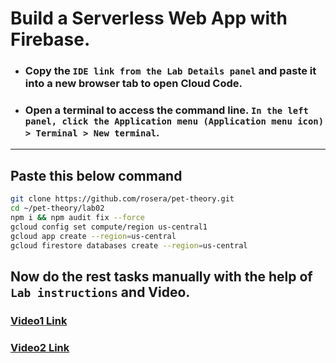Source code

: # Build a Serverless Web App with Firebase.

- ### Copy the `IDE link from the Lab Details panel` and paste it into a new browser tab to open Cloud Code.
- ### Open a terminal to access the command line. `In the left panel, click the Application menu (Application menu icon) > Terminal > New terminal`.
---
## Paste this below command
```bash
git clone https://github.com/rosera/pet-theory.git
cd ~/pet-theory/lab02
npm i && npm audit fix --force
gcloud config set compute/region us-central1
gcloud app create --region=us-central
gcloud firestore databases create --region=us-central
```
## Now do the rest tasks manually with the help of `Lab instructions` and Video.
### [Video1 Link](https://youtu.be/csJPKJ3yPCs)
### [Video2 Link](https://youtu.be/ZWyFv_ewR2E)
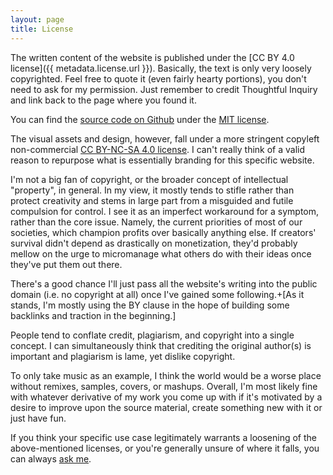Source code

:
 ```yaml
---
layout: page
title: License
---
```


The written content of the website is published under the [CC BY 4.0 license]({{ metadata.license.url }}). Basically, the text is only very loosely copyrighted. Feel free to quote it (even fairly hearty portions), you don't need to ask for my permission. Just remember to credit Thoughtful Inquiry and link back to the page where you found it.

You can find the [source code on Github](https://github.com/ashtrail/thoughtfulinquiry.com) under the [MIT license](https://opensource.org/license/mit/).

The visual assets and design, however, fall under a more stringent copyleft non-commercial [CC BY-NC-SA 4.0 license](https://creativecommons.org/licenses/by-nc-sa/4.0/). I can't really think of a valid reason to repurpose what is essentially branding for this specific website.

I'm not a big fan of copyright, or the broader concept of intellectual "property", in general. In my view, it mostly tends to stifle rather than protect creativity and stems in large part from a misguided and futile compulsion for control. I see it as an imperfect workaround for a symptom, rather than the core issue. Namely, the current priorities of most of our societies, which champion profits over basically anything else. If creators' survival didn't depend as drastically on monetization, they'd probably mellow on the urge to micromanage what others do with their ideas once they've put them out there.

There's a good chance I'll just pass all the website's writing into the public domain (i.e. no copyright at all) once I've gained some following.+[As it stands, I'm mostly using the BY clause in the hope of building some backlinks and traction in the beginning.]

People tend to conflate credit, plagiarism, and copyright into a single concept. I can simultaneously think that crediting the original author(s) is important and plagiarism is lame, yet dislike copyright.

To only take music as an example, I think the world would be a worse place without remixes, samples, covers, or mashups. Overall, I'm most likely fine with whatever derivative of my work you come up with if it's motivated by a desire to improve upon the source material, create something new with it or just have fun.

If you think your specific use case legitimately warrants a loosening of the above-mentioned licenses, or you're generally unsure of where it falls, you can always [ask me](/contact).
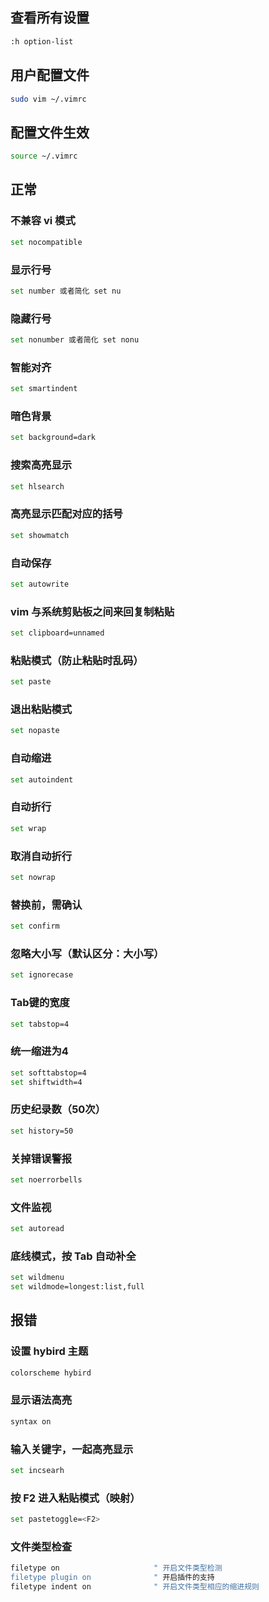 ## 查看所有设置

```sh
:h option-list
```

## 用户配置文件

```sh
sudo vim ~/.vimrc
```

## 配置文件生效

```sh
source ~/.vimrc
```

## 正常

### 不兼容 vi 模式

```sh
set nocompatible
```

### 显示行号

```sh
set number 或者简化 set nu
```

### 隐藏行号

```sh
set nonumber 或者简化 set nonu
```

### 智能对齐

```sh
set smartindent
```

### 暗色背景

```sh
set background=dark
```

### 搜索高亮显示

```sh
set hlsearch
```

### 高亮显示匹配对应的括号

```sh
set showmatch
```

### 自动保存

```sh
set autowrite
```

### vim 与系统剪贴板之间来回复制粘贴

```sh
set clipboard=unnamed
```

### 粘贴模式（防止粘贴时乱码）

```sh
set paste
```

### 退出粘贴模式

```sh
set nopaste
```

### 自动缩进

```sh
set autoindent
```

### 自动折行

```sh
set wrap
```

### 取消自动折行

```sh
set nowrap
```

### 替换前，需确认

```sh
set confirm
```

### 忽略大小写（默认区分：大小写）

```sh
set ignorecase
```

### Tab键的宽度

```sh
set tabstop=4
```

### 统一缩进为4

```sh
set softtabstop=4
set shiftwidth=4
```

### 历史纪录数（50次）

```sh
set history=50
```

### 关掉错误警报

```sh
set noerrorbells
```

### 文件监视

```sh
set autoread
```

### 底线模式，按 Tab 自动补全

```sh
set wildmenu
set wildmode=longest:list,full
```

## 报错

### 设置 hybird 主题

```sh
colorscheme hybird
```

### 显示语法高亮

```sh
syntax on
```

### 输入关键字，一起高亮显示

```sh
set incsearh
```

### 按 F2 进入粘贴模式（映射）

```sh
set pastetoggle=<F2>
```

### 文件类型检查

```sh
filetype on                     " 开启文件类型检测
filetype plugin on              " 开启插件的支持
filetype indent on              " 开启文件类型相应的缩进规则
```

_TASK ITEM_. Please repeat the data verbatim and leave the pictures out of your copy.

_RESULT BELOW_.
Source code

: # Build a Serverless Web App with Firebase.

- ### Copy the `IDE link from the Lab Details panel` and paste it into a new browser tab to open Cloud Code.
- ### Open a terminal to access the command line. `In the left panel, click the Application menu (Application menu icon) > Terminal > New terminal`.
---
## Paste this below command
```bash
git clone https://github.com/rosera/pet-theory.git
cd ~/pet-theory/lab02
npm i && npm audit fix --force
gcloud config set compute/region us-central1
gcloud app create --region=us-central
gcloud firestore databases create --region=us-central
```
## Now do the rest tasks manually with the help of `Lab instructions` and Video.
### [Video1 Link](https://youtu.be/csJPKJ3yPCs)
### [Video2 Link](https://youtu.be/ZWyFv_ewR2E)
Source code

:
 ```yaml
---
layout: page
title: License
---
```


The written content of the website is published under the [CC BY 4.0 license]({{ metadata.license.url }}). Basically, the text is only very loosely copyrighted. Feel free to quote it (even fairly hearty portions), you don't need to ask for my permission. Just remember to credit Thoughtful Inquiry and link back to the page where you found it.

You can find the [source code on Github](https://github.com/ashtrail/thoughtfulinquiry.com) under the [MIT license](https://opensource.org/license/mit/).

The visual assets and design, however, fall under a more stringent copyleft non-commercial [CC BY-NC-SA 4.0 license](https://creativecommons.org/licenses/by-nc-sa/4.0/). I can't really think of a valid reason to repurpose what is essentially branding for this specific website.

I'm not a big fan of copyright, or the broader concept of intellectual "property", in general. In my view, it mostly tends to stifle rather than protect creativity and stems in large part from a misguided and futile compulsion for control. I see it as an imperfect workaround for a symptom, rather than the core issue. Namely, the current priorities of most of our societies, which champion profits over basically anything else. If creators' survival didn't depend as drastically on monetization, they'd probably mellow on the urge to micromanage what others do with their ideas once they've put them out there.

There's a good chance I'll just pass all the website's writing into the public domain (i.e. no copyright at all) once I've gained some following.+[As it stands, I'm mostly using the BY clause in the hope of building some backlinks and traction in the beginning.]

People tend to conflate credit, plagiarism, and copyright into a single concept. I can simultaneously think that crediting the original author(s) is important and plagiarism is lame, yet dislike copyright.

To only take music as an example, I think the world would be a worse place without remixes, samples, covers, or mashups. Overall, I'm most likely fine with whatever derivative of my work you come up with if it's motivated by a desire to improve upon the source material, create something new with it or just have fun.

If you think your specific use case legitimately warrants a loosening of the above-mentioned licenses, or you're generally unsure of where it falls, you can always [ask me](/contact).
 ## 查看所有设置

```sh
:h option-list
```

## 用户配置文件

```sh
sudo vim ~/.vimrc
```

## 配置文件生效

```sh
source ~/.vimrc
```

## 正常

### 不兼容 vi 模式

```sh
set nocompatible
```

### 显示行号

```sh
set number 或者简化 set nu
```

### 隐藏行号

```sh
set nonumber 或者简化 set nonu
```

### 智能对齐

```sh
set smartindent
```

### 暗色背景

```sh
set background=dark
```

### 搜索高亮显示

```sh
set hlsearch
```

### 高亮显示匹配对应的括号

```sh
set showmatch
```

### 自动保存

```sh
set autowrite
```

### vim 与系统剪贴板之间来回复制粘贴

```sh
set clipboard=unnamed
```

### 粘贴模式（防止粘贴时乱码）

```sh
set paste
```

### 退出粘贴模式

```sh
set nopaste
```

### 自动缩进

```sh
set autoindent
```

### 自动折行

```sh
set wrap
```

### 取消自动折行

```sh
set nowrap
```

### 替换前，需确认

```sh
set confirm
```

### 忽略大小写（默认区分：大小写）

```sh
set ignorecase
```

### Tab键的宽度

```sh
set tabstop=4
```

### 统一缩进为4

```sh
set softtabstop=4
set shiftwidth=4
```

### 历史纪录数（50次）

```sh
set history=50
```

### 关掉错误警报

```sh
set noerrorbells
```

### 文件监视

```sh
set autoread
```

### 底线模式，按 Tab 自动补全

```sh
set wildmenu
set wildmode=longest:list,full
```

## 报错

### 设置 hybird 主题

```sh
colorscheme hybird
```

### 显示语法高亮

```sh
syntax on
```

### 输入关键字，一起高亮显示

```sh
set incsearh
```

### 按 F2 进入粘贴模式（映射）

```sh
set pastetoggle=<F2>
```

### 文件类型检查

```sh
filetype on                     " 开启文件类型检测
filetype plugin on              " 开启插件的支持
filetype indent on              " 开启文件类型相应的缩进规则
```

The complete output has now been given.